• **Your assignment**
The line containing "通道注意力模块的结构示意图如" marks the end, so write out exactly every line from the top of the entries below through that one.

• **Material supplied**
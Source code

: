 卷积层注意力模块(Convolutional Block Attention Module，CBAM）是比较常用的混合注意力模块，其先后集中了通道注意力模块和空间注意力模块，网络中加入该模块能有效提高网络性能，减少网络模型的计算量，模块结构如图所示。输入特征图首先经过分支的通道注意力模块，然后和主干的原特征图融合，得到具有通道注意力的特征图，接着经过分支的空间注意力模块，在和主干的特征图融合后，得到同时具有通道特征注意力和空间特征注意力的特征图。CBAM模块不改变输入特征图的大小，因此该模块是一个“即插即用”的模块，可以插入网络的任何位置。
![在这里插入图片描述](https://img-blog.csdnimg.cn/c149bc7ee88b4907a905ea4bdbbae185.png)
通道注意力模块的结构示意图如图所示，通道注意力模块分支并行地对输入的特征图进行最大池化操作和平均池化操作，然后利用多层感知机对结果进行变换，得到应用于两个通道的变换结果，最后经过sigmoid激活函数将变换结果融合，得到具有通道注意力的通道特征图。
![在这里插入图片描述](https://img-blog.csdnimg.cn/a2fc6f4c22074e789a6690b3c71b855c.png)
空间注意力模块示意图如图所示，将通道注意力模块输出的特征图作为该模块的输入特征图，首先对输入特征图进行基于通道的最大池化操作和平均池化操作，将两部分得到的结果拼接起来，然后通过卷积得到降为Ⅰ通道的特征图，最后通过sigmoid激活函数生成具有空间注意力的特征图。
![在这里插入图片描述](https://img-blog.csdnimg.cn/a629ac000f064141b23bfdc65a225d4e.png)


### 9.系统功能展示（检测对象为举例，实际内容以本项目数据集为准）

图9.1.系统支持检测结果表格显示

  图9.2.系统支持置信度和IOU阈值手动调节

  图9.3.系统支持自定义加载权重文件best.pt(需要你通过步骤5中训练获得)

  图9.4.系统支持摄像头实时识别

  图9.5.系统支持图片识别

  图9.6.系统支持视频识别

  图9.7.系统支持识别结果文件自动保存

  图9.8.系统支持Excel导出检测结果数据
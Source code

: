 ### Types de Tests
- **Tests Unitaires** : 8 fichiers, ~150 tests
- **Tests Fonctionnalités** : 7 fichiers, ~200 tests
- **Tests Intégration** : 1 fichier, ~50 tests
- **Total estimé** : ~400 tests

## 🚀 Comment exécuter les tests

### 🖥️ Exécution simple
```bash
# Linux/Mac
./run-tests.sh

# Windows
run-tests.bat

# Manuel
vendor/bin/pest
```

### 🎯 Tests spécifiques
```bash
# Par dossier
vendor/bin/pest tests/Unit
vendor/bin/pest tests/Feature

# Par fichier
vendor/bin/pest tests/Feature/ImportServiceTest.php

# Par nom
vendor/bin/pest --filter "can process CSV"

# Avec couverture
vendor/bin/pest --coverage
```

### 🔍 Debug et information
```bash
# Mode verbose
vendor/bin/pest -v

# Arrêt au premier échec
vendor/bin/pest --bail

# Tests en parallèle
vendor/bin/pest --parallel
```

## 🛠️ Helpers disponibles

• **Result for this task**
Source code

: 卷积层注意力模块(Convolutional Block Attention Module，CBAM）是比较常用的混合注意力模块，其先后集中了通道注意力模块和空间注意力模块，网络中加入该模块能有效提高网络性能，减少网络模型的计算量，模块结构如图所示。输入特征图首先经过分支的通道注意力模块，然后和主干的原特征图融合，得到具有通道注意力的特征图，接着经过分支的空间注意力模块，在和主干的特征图融合后，得到同时具有通道特征注意力和空间特征注意力的特征图。CBAM模块不改变输入特征图的大小，因此该模块是一个“即插即用”的模块，可以插入网络的任何位置。
![在这里插入图片描述](https://img-blog.csdnimg.cn/c149bc7ee88b4907a905ea4bdbbae185.png)
通道注意力模块的结构示意图如图所示，通道注意力模块分支并行地对输入的特征图进行最大池化操作和平均池化操作，然后利用多层感知机对结果进行变换，得到应用于两个通道的变换结果，最后经过sigmoid激活函数将变换结果融合，得到具有通道注意力的通道特征图。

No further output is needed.